■ ACTIVITY ■
Look through the entries below and return all lines including the word "class".

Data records
▼

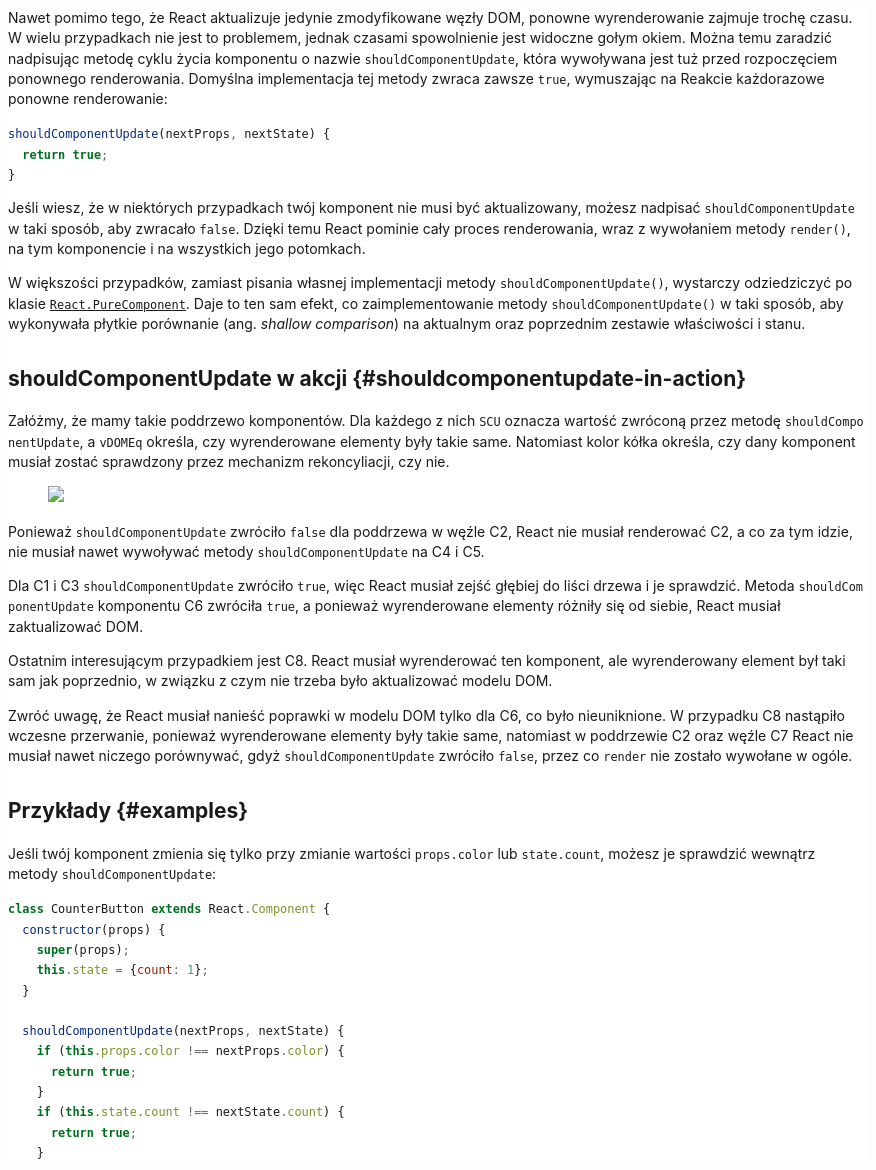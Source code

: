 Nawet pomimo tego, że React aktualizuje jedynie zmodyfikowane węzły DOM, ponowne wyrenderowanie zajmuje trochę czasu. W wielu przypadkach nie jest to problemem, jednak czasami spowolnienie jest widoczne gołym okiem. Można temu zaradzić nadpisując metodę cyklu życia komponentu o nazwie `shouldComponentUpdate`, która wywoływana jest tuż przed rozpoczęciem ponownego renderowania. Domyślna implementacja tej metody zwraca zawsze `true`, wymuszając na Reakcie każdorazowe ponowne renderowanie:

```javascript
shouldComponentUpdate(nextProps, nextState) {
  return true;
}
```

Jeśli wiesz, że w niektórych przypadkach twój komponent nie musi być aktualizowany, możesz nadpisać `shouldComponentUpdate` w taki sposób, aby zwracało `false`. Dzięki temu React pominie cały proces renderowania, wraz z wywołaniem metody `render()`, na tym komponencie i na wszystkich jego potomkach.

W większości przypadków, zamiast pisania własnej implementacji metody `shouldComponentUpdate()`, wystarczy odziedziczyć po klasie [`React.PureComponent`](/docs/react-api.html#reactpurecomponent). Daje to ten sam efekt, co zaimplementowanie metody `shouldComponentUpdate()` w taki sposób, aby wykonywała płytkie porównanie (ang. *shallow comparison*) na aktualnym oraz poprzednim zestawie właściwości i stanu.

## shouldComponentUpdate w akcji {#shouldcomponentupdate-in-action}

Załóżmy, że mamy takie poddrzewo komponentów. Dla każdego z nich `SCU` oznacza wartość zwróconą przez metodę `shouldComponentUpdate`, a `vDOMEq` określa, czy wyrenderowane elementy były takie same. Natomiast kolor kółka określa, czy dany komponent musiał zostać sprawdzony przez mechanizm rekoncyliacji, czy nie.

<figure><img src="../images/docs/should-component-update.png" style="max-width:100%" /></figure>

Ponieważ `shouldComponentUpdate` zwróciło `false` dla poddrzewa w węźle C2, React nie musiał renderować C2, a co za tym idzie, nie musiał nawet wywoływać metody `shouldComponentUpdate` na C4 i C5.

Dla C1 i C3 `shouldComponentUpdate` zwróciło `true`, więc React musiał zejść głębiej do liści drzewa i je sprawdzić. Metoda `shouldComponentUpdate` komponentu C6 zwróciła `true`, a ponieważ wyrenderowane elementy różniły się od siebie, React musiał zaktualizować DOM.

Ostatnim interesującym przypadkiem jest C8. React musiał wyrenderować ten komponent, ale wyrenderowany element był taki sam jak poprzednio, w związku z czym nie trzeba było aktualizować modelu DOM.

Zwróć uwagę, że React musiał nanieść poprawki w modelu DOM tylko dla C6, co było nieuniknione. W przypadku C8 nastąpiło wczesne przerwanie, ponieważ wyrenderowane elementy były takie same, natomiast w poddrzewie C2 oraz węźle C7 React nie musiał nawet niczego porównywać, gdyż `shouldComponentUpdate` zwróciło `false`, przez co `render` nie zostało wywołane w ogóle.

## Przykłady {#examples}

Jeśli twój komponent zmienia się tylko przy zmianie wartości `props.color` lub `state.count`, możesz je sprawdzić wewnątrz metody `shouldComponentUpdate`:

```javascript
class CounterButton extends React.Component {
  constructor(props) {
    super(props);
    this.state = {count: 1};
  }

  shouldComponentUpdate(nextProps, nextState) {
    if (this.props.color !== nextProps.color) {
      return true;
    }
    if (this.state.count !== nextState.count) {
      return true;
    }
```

▲
▼

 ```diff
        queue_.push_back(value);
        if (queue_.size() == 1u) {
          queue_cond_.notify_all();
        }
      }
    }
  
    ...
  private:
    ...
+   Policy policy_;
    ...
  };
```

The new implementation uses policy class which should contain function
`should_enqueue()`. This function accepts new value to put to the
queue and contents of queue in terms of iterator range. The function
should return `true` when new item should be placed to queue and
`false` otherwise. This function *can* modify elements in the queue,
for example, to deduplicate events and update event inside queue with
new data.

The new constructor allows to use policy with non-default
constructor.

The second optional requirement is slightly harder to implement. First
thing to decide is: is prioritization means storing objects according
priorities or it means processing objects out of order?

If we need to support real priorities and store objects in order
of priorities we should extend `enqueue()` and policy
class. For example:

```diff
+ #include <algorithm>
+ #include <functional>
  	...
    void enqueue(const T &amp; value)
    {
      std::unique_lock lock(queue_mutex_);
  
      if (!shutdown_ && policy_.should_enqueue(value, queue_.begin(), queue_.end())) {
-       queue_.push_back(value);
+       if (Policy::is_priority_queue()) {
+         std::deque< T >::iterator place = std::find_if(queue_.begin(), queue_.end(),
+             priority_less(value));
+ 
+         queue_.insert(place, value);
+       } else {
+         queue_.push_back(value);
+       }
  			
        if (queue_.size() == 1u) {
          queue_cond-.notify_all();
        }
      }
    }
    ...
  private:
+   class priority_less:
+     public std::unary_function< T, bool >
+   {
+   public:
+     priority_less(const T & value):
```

▲
▼

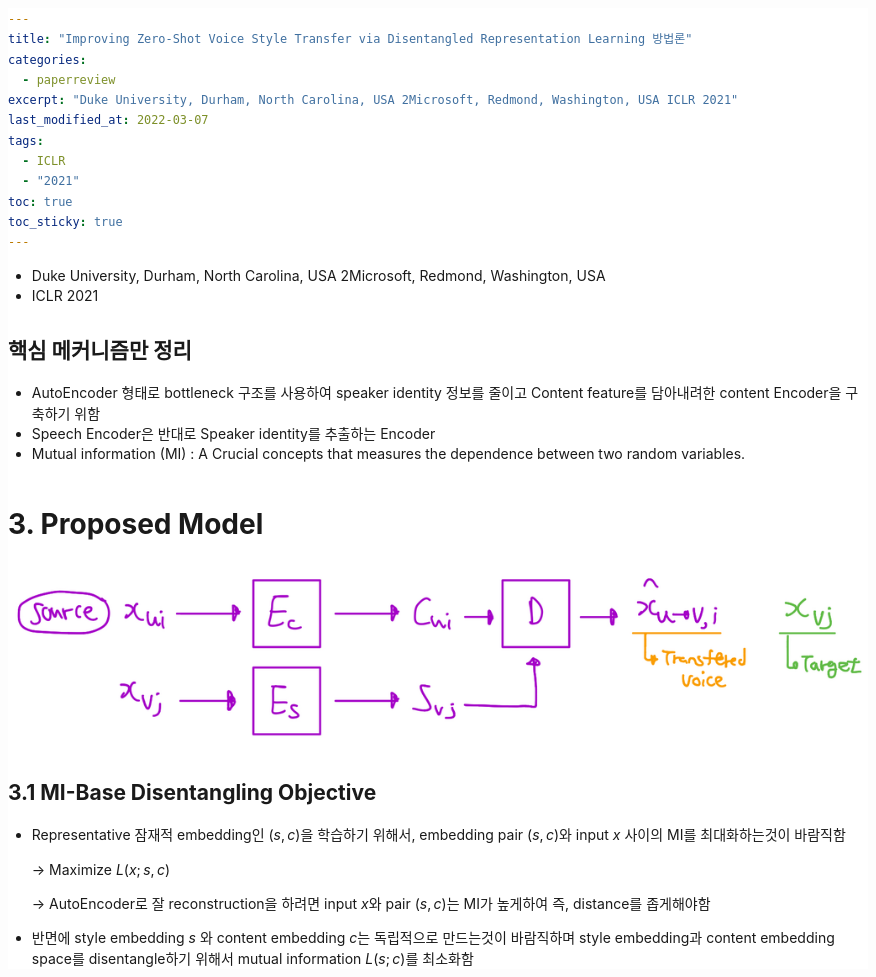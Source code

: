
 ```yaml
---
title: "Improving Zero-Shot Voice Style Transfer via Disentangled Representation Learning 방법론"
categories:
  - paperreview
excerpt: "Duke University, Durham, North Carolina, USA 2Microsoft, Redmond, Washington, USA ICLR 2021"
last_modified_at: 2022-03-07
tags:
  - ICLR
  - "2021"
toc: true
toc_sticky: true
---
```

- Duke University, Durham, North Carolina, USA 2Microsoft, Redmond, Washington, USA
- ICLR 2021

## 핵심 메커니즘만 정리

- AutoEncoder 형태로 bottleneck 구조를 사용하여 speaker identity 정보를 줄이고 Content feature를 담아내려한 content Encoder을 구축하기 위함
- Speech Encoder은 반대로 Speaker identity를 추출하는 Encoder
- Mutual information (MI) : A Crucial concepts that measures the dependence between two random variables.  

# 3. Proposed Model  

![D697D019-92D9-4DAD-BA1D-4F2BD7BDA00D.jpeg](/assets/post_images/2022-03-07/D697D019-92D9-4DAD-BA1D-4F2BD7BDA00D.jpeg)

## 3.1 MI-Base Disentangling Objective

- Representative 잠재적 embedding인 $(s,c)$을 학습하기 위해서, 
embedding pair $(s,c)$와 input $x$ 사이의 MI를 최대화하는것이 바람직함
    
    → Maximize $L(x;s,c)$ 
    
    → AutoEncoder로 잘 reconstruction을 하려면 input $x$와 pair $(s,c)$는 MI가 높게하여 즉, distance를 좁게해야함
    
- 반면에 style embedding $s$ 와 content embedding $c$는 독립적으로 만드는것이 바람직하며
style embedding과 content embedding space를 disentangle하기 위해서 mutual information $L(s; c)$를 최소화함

▲

■ ANSWER FOR THIS EXERCISE ■
class CounterButton extends React.Component {
The new implementation uses policy class which should contain function
class. For example:
+   class priority_less:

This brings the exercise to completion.